▶ _REQUIRED WORK_: All lines in the records that carry the string "base" are to be shown.

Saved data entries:

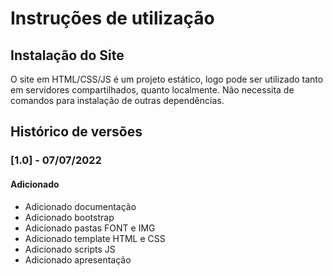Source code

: # Instruções de utilização

## Instalação do Site

O site em HTML/CSS/JS é um projeto estático, logo pode ser utilizado tanto em servidores compartilhados, quanto localmente. Não necessita de comandos para instalação de outras dependências.

## Histórico de versões

### [1.0] - 07/07/2022
#### Adicionado
- Adicionado documentação
- Adicionado bootstrap
- Adicionado pastas FONT e IMG
- Adicionado template HTML e CSS
- Adicionado scripts JS
- Adicionado apresentação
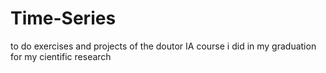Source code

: # Time-Series
to do exercises and projects of the doutor IA course i did in my graduation for my cientific research
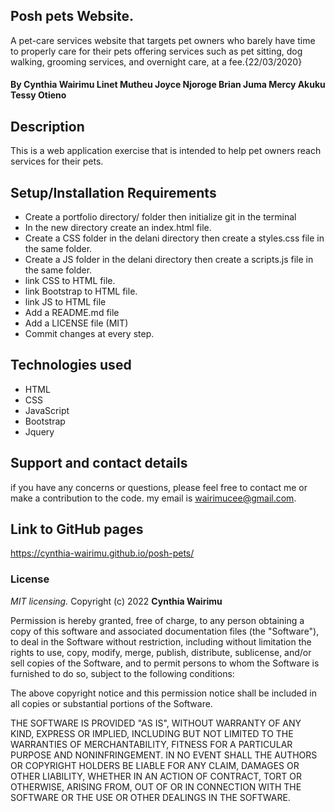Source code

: ## Posh pets Website.
A pet-care services website that targets pet owners who barely have time to properly care for their pets offering services such as pet sitting, dog walking, grooming services, and overnight care, at a fee.{22/03/2020}
#### By **Cynthia Wairimu** **Linet Mutheu** **Joyce Njoroge** **Brian Juma** **Mercy Akuku** **Tessy Otieno**
## Description
This is a web application exercise that is intended to help pet owners  reach services for their pets.
## Setup/Installation Requirements
* Create a portfolio directory/ folder then initialize git in the terminal
* In the new directory create an index.html file.
* Create a CSS folder in the delani directory then create a styles.css file in the same folder.
* Create a JS folder in the delani directory then create a scripts.js file in the same folder.
* link CSS to HTML file.
* link Bootstrap to HTML file.
* link JS to HTML file
* Add a README.md file
* Add a LICENSE file (MIT)
* Commit changes at every step.
## Technologies used
* HTML
* CSS
* JavaScript
* Bootstrap
* Jquery
## Support and contact details
if you have any concerns or questions, please feel free to contact me or make a contribution to the code. my email is wairimucee@gmail.com. 

## Link to GitHub pages
https://cynthia-wairimu.github.io/posh-pets/

### License
*MIT licensing.*
Copyright (c) 2022 **Cynthia Wairimu**

Permission is hereby granted, free of charge, to any person obtaining a copy
of this software and associated documentation files (the "Software"), to deal
in the Software without restriction, including without limitation the rights
to use, copy, modify, merge, publish, distribute, sublicense, and/or sell
copies of the Software, and to permit persons to whom the Software is
furnished to do so, subject to the following conditions:

The above copyright notice and this permission notice shall be included in all
copies or substantial portions of the Software.

THE SOFTWARE IS PROVIDED "AS IS", WITHOUT WARRANTY OF ANY KIND, EXPRESS OR
IMPLIED, INCLUDING BUT NOT LIMITED TO THE WARRANTIES OF MERCHANTABILITY,
FITNESS FOR A PARTICULAR PURPOSE AND NONINFRINGEMENT. IN NO EVENT SHALL THE
AUTHORS OR COPYRIGHT HOLDERS BE LIABLE FOR ANY CLAIM, DAMAGES OR OTHER
LIABILITY, WHETHER IN AN ACTION OF CONTRACT, TORT OR OTHERWISE, ARISING FROM,
OUT OF OR IN CONNECTION WITH THE SOFTWARE OR THE USE OR OTHER DEALINGS IN THE
SOFTWARE.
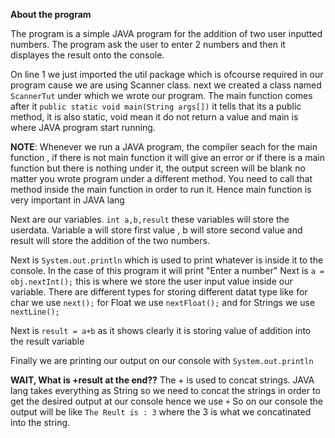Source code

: 
**About the program**

The program is a simple JAVA program for the addition of two user inputted numbers. The program ask the user to enter 2 numbers and then
it displayes the result onto the console.

On line 1 we just imported the util package which is ofcourse required in our program cause we are using Scanner class.
next we created a class named ``ScannerTut`` under which we wrote our program. The main function comes after it ``public static void main(String args[])``
it tells that its a public method, it is also static, void mean it do not return a value and main is where JAVA program start running.

**NOTE**: Whenever we run a JAVA program, the compiler seach for the main function , if there is not main function it will give
an error or if there is a main function but there is nothing under it, the output screen will be blank no matter you wrote program under a different method.
You need to call that method inside the main function in order to run it. Hence main function is very important in JAVA lang

Next are our variables. ``int a,b,result`` these variables will store the userdata. Variable a will store first value , b will store second value
and result will store the addition of the two numbers.

Next is ``System.out.println`` which is used to print whatever is inside it to the console. In the case of this program it will print "Enter a number"
Next is ``a = obj.nextInt();`` this is where we store the user input value inside our variable. There are different types for storing different 
datat type like for char we use ``next();`` for Float we use ``nextFloat();`` and for Strings we use ``nextLine();``

Next is ``result = a+b`` as it shows clearly it is storing value of addition into the result variable

Finally we are printing our output on our console with ``System.out.println`` 

**WAIT, What is +result at the end??**
The + is used to concat strings. JAVA lang takes everything as String so we need to concat the strings in order to get the 
desired output at our console hence we use ``+``
So on our console the output will be like ``The Reult is : 3`` where the 3 is what we concatinated into the string.
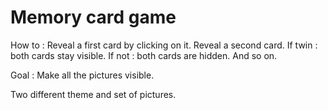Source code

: # Memory card game
How to : 
Reveal a first card by clicking on it.
Reveal a second card.
If twin : both cards stay visible.
If not : both cards are hidden.
And so on.

Goal : 
Make all the pictures visible.

Two different theme and set of pictures.

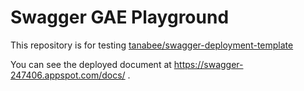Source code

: # Swagger GAE Playground

This repository is for testing [tanabee/swagger-deployment-template](https://github.com/tanabee/swagger-deployment-template)


You can see the deployed document at https://swagger-247406.appspot.com/docs/ .

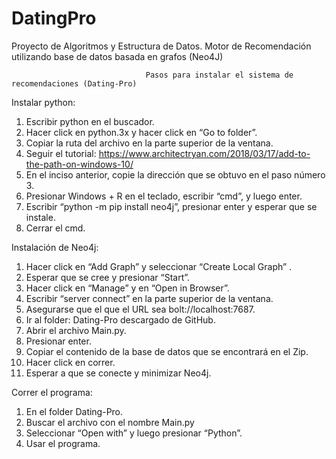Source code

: # DatingPro
Proyecto de Algoritmos y Estructura de Datos. Motor de Recomendación utilizando base de datos basada en grafos (Neo4J)
                     
                     
                     
                                  Pasos para instalar el sistema de recomendaciones (Dating-Pro)
Instalar python:
1. Escribir python en el buscador.
2. Hacer click en python.3x y hacer click en “Go to folder”. 
3. Copiar la ruta del archivo en la parte superior de la ventana.
4. Seguir el tutorial: https://www.architectryan.com/2018/03/17/add-to-the-path-on-windows-10/
5. En el inciso anterior, copie la dirección que se obtuvo en el paso número 3.
6. Presionar Windows + R en el teclado, escribir “cmd”, y luego enter. 
7. Escribir “python -m pip install neo4j”, presionar enter y esperar que se instale.
8. Cerrar el cmd. 

Instalación de Neo4j:
1. Hacer click en “Add Graph” y seleccionar “Create Local Graph” .
2. Esperar que se cree y presionar “Start”. 
3. Hacer click en “Manage” y en “Open in Browser”.
4. Escribir “server connect” en la parte superior de la ventana. 
5. Asegurarse que el que el URL sea  bolt://localhost:7687.
6. Ir al folder: Dating-Pro descargado de GitHub.
7. Abrir el archivo Main.py.
8. Presionar enter.
9. Copiar el contenido de la base de datos que se encontrará en el Zip.
10. Hacer click en correr. 
11. Esperar a que se conecte y minimizar Neo4j.

Correr el programa:
1. En el folder Dating-Pro.
2. Buscar el archivo con el nombre Main.py
3. Seleccionar “Open with” y luego presionar “Python”.
4. Usar el programa.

▶ _REPLY TO THE TASK_:
Proyecto de Algoritmos y Estructura de Datos. Motor de Recomendación utilizando base de datos basada en grafos (Neo4J)
9. Copiar el contenido de la base de datos que se encontrará en el Zip.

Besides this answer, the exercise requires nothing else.